_What you will do_
For this exercise, reproduce the entries below exactly, but only from the line containing "its derivative records" through the line containing "Algorithmus funktioniert. \\", both included.

(Dataset entries)
* * * * *
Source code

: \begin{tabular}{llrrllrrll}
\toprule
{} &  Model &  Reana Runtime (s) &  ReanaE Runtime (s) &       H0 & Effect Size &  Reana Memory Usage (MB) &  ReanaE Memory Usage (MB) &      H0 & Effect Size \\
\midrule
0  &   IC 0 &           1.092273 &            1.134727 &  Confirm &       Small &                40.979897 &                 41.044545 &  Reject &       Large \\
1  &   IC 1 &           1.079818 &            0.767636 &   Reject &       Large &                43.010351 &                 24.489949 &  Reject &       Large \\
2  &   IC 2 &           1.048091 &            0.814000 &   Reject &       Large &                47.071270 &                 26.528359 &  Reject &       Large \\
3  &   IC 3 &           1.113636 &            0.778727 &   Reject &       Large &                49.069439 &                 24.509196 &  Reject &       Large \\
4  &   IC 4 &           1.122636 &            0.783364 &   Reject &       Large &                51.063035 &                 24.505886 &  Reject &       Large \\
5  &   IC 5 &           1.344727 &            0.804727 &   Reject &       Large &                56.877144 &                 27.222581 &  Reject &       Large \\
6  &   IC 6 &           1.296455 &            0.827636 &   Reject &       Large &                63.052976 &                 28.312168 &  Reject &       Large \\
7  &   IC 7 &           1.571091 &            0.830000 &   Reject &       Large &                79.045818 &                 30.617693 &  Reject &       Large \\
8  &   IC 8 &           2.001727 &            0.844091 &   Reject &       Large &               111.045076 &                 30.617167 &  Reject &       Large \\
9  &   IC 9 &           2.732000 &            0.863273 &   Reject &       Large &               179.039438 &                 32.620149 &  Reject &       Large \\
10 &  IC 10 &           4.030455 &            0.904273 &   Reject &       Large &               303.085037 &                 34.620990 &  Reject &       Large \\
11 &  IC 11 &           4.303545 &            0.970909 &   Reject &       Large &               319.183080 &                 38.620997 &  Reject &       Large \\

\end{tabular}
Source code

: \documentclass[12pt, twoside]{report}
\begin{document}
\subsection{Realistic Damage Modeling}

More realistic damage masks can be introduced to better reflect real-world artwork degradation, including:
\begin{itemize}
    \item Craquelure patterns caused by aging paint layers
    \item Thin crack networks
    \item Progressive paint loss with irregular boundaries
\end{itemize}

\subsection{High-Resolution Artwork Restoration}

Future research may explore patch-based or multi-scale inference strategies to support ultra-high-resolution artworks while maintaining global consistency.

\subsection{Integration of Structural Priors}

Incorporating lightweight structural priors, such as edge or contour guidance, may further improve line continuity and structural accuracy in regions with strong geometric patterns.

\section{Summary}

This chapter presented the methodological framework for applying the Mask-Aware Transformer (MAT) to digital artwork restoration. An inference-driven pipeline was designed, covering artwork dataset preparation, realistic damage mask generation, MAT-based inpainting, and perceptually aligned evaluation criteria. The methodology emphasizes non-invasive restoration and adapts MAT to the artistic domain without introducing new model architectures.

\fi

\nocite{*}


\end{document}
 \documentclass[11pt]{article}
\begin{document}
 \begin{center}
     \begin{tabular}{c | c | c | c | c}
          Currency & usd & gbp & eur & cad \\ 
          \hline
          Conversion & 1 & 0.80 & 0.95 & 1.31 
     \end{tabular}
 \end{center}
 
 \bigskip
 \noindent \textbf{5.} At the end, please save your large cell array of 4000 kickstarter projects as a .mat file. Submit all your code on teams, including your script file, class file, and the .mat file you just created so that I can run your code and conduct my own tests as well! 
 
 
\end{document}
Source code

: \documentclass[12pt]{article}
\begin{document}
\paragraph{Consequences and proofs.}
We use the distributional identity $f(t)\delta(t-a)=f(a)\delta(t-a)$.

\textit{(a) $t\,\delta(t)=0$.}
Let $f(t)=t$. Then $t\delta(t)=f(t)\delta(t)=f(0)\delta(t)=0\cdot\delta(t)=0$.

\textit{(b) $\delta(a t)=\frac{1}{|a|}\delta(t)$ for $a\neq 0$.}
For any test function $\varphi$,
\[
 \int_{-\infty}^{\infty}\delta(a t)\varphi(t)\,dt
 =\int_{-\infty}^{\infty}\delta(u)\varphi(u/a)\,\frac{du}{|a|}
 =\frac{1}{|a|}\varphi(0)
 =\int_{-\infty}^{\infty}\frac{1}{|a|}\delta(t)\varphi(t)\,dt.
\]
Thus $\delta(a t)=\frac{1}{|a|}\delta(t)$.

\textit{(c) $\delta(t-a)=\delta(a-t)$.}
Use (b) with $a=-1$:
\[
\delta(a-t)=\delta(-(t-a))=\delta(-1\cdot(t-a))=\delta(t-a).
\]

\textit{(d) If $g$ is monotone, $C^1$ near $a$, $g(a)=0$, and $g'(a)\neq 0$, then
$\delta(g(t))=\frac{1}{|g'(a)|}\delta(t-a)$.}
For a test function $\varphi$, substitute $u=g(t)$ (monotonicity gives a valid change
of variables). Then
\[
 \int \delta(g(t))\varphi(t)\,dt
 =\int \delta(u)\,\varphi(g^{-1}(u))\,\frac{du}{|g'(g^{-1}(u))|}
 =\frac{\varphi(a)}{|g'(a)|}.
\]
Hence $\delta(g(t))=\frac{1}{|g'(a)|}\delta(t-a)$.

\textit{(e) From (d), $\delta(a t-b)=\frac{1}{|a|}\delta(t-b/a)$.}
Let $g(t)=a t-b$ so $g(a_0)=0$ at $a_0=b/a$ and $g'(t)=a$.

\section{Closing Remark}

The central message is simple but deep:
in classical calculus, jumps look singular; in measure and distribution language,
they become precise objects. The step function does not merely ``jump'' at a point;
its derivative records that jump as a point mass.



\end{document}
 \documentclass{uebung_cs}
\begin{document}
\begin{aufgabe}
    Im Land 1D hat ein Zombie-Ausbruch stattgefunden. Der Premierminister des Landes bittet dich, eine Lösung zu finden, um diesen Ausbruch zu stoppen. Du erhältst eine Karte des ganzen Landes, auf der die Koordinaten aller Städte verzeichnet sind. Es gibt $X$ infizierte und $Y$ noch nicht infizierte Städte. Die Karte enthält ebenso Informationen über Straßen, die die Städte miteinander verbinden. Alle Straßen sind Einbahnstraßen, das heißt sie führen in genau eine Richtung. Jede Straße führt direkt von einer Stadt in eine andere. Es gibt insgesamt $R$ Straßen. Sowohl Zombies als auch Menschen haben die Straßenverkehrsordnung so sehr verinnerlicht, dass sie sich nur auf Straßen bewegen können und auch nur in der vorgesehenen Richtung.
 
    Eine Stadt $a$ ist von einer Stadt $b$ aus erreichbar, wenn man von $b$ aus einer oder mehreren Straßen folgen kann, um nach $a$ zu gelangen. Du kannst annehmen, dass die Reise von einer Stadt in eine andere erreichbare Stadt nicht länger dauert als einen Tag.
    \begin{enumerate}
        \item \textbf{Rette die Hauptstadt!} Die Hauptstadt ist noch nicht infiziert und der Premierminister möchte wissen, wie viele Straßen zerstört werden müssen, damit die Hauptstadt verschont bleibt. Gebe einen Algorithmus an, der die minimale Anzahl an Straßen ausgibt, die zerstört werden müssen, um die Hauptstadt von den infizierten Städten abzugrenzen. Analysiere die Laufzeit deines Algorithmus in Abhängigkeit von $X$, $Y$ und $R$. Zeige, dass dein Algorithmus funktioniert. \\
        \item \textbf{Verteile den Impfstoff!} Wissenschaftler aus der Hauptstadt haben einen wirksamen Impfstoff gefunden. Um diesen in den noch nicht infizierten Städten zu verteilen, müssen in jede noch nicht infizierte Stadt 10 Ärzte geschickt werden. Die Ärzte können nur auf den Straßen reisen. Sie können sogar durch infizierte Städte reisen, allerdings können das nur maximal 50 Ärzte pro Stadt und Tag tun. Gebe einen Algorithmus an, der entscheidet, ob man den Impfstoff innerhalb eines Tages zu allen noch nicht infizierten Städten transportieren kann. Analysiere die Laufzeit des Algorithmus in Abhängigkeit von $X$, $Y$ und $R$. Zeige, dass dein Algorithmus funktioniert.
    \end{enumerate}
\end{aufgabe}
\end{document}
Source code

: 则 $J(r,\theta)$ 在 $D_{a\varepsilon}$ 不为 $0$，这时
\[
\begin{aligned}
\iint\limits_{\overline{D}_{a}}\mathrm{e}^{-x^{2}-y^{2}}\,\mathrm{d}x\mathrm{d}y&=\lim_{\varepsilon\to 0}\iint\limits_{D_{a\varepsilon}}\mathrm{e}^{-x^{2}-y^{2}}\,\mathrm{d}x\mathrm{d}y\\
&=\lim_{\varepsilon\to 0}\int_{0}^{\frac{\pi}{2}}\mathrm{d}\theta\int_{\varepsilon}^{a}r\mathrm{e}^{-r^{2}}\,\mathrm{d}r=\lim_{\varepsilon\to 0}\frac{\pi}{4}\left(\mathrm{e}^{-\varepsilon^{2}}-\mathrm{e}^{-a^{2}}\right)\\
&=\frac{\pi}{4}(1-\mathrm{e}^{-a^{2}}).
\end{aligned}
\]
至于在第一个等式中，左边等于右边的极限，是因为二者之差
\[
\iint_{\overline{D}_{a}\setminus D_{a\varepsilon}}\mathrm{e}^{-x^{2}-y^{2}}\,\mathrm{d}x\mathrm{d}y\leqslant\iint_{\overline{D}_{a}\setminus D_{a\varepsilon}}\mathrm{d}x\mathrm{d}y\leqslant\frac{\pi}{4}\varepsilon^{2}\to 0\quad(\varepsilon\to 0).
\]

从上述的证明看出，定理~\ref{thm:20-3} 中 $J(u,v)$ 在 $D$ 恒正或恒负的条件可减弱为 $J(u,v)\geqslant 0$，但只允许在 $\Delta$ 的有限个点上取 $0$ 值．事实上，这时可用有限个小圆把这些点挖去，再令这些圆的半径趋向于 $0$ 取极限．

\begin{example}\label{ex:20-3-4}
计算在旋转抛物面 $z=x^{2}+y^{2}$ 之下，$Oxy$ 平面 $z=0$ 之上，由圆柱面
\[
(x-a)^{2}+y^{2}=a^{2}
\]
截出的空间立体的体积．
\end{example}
* * * * *
_Output of the task_
its derivative records that jump as a point mass.



\end{document}
 \documentclass{uebung_cs}
\begin{document}
\begin{aufgabe}
    Im Land 1D hat ein Zombie-Ausbruch stattgefunden. Der Premierminister des Landes bittet dich, eine Lösung zu finden, um diesen Ausbruch zu stoppen. Du erhältst eine Karte des ganzen Landes, auf der die Koordinaten aller Städte verzeichnet sind. Es gibt $X$ infizierte und $Y$ noch nicht infizierte Städte. Die Karte enthält ebenso Informationen über Straßen, die die Städte miteinander verbinden. Alle Straßen sind Einbahnstraßen, das heißt sie führen in genau eine Richtung. Jede Straße führt direkt von einer Stadt in eine andere. Es gibt insgesamt $R$ Straßen. Sowohl Zombies als auch Menschen haben die Straßenverkehrsordnung so sehr verinnerlicht, dass sie sich nur auf Straßen bewegen können und auch nur in der vorgesehenen Richtung.
 
    Eine Stadt $a$ ist von einer Stadt $b$ aus erreichbar, wenn man von $b$ aus einer oder mehreren Straßen folgen kann, um nach $a$ zu gelangen. Du kannst annehmen, dass die Reise von einer Stadt in eine andere erreichbare Stadt nicht länger dauert als einen Tag.
    \begin{enumerate}
        \item \textbf{Rette die Hauptstadt!} Die Hauptstadt ist noch nicht infiziert und der Premierminister möchte wissen, wie viele Straßen zerstört werden müssen, damit die Hauptstadt verschont bleibt. Gebe einen Algorithmus an, der die minimale Anzahl an Straßen ausgibt, die zerstört werden müssen, um die Hauptstadt von den infizierten Städten abzugrenzen. Analysiere die Laufzeit deines Algorithmus in Abhängigkeit von $X$, $Y$ und $R$. Zeige, dass dein Algorithmus funktioniert. \\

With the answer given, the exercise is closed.